Journal (Eugène Delacroix)/1er mars 1824

Texte établi par Paul Flat, René PiotPlon (tome 1p. 66-68).

Lundi 1er mars. — Je n’ai point travaillé de la journée.

— J’ai dîné chez Mme. Guillemardet.

Vu Cicéri[1], Riesener, Leblond, Piron.

— Passé une triste soirée seul au café. Rentré à dix heures. Relu mes vieilles lettres.

Écrit à Philarète la lettre suivante :

« Je m’attends à te voir d’une surprise extrême : Lui ! m’écrire, un peintre : che improvisa novella !… et devine ce qui me fait t’écrire : c’est peut-être ce que tu cherches bien loin, tandis que le plus simple à imaginer ne te sera pas venu.

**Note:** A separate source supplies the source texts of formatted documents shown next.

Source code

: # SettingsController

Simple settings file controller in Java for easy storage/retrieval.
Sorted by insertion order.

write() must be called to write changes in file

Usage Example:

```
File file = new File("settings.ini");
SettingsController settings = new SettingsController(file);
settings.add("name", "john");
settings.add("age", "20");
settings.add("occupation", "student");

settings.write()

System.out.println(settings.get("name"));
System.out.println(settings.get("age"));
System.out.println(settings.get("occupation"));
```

Je vous écris, mon ancien ami, par ce besoin que nous comprenions mieux autrefois. Mais nous sommes avancés l’un et l’autre dans cette carrière qui se défile à mesure sous nos pas. Certains sentiments deviennent ridicules. Les objets ou dédains philosophiques de nos naïves imaginations de seize à vingt ans deviennent par contre des objets très sérieux de notre culte. J’ai passé une soirée à relire toutes mes vieilles lettres, car je suis plus conservateur qu’un Sénat, qui n’a rien conservé que ses plâtres. Tandis que vous étiez au bal de l’Opéra, au moins j’ose le penser, je suis à deux heures de la nuit enfoui dans des souvenirs doux et affligeants. Vous étiez à cette époque dégoûté de la vie et des vanités prétendues de la vie ; aujourd’hui, je prends de cette maladie de ce temps-là, et vous pourriez bien avoir pris de mon insouciance philosophique d’alors. Mais qu’en fais-je et S*** ? Mon cœur a saigné tout à l’heure au souvenir de tout ce que cet homme m’a inspiré. Cette vie d’homme qui est si courte pour les plus frivoles entreprises est pour les amitiés humaines une épreuve difficile et de longue haleine. Dans la carrière que vous suivez, vous ne devez pas trouver beaucoup d’amis et surtout d’amis pour la vie comme nous l’étions avec Sousse, avant qu’en effet la vie eût été retournée pour chacun de nous… Si tu en trouves, tant mieux, tu es plus heureux que moi.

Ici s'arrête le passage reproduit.